The most popular of the story-tellers was B.J., whose favorite and most successful yarn was the account of the great ice-boat adventure, when the hockey team was wrecked upon Buzzard's Rock, and spent the night in the snow-drifts, with the blizzard howling outside. The memory of that terrible escape made the blood run cold in the veins of the other members of the club; but it aroused in B.J. only a new and irresistible desire to be off again upon the same adventure-hunt.

Now, B.J.'s father was an enthusiastic sailor—fortunately, not so rash a sailor as his son, but quite as great a lover of a "flowing sail." Wind-lover as he was, he could not spend a winter idly, and turned his attention to ice-boating.

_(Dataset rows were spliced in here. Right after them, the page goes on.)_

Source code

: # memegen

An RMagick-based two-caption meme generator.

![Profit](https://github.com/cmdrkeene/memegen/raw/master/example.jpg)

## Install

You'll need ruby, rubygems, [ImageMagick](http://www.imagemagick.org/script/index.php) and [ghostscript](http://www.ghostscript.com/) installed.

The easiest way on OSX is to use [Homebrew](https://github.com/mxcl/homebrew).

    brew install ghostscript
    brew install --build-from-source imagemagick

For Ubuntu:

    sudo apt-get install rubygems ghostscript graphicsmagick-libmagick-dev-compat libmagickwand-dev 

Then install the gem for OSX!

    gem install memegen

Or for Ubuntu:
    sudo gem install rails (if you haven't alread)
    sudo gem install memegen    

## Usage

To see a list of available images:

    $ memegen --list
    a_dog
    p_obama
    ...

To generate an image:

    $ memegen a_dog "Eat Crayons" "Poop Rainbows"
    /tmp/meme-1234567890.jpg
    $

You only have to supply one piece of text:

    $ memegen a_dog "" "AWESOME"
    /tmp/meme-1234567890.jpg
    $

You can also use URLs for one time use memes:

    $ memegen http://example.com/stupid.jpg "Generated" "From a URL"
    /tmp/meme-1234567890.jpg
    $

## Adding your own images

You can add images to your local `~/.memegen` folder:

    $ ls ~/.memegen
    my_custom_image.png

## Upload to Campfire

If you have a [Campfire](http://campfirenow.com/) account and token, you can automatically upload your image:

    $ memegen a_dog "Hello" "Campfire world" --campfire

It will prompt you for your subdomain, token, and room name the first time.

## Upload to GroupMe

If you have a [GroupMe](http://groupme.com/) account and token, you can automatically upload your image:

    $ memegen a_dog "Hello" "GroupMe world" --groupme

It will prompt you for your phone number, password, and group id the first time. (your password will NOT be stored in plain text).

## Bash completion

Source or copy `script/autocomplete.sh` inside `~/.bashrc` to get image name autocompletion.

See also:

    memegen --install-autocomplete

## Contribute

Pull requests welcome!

He owned a beautiful modern vessel made of basswood, butternut, and pine, with rigging all of steel, and a runner-plank as springy as an umbrella frame. She carried no more than four hundred square feet of sail; but when he gave her the whip, and let her take to her heels, she outran the fleetest wind that ever swept the lake.

And she skipped and sported along near the railroad track, where the express-train raced in vain with her; for she could make her sixty miles an hour or more without gasping for breath.

She was named Greased Lightning.

Now, B.J.'s father had ample cause to be suspicious of that young man's discretion, and he never permitted him to take the boat out alone, good sailor as he knew his son to be; so B.J. had to content himself with parties of boys and girls hilarious with the cold and speed, and wrapped up tamely in great blankets, under the charge of his father, who was a more than cautious sailor, being as wise as he was old, and seeing the foolishness of those pleasures which depend only on risking bone and body.

But B.J. was wretched, and chafed under the restraint of such respectable amusement—with girls, too!

And when, in the midst of the holidays, his father was called out of town, B.J. went to bed, and could hardly fall asleep under the conspiracies he began to form for eloping on one last escapade with the ice-boat.

He woke soon after daybreak, the next morning, and hurried to his window. There he found a gale of wind blowing and lashing the earth with a furious rain. The wind he received with welcoming heart, but the rain sent terror there; for it told him that the ice would soon disappear, and he would be sent back to Kingston Academy, with never a chance to let loose the Greased Lightning.

"It is now or never!" mumbled B.J., clenching his teeth after the manner of all well-regulated desperados.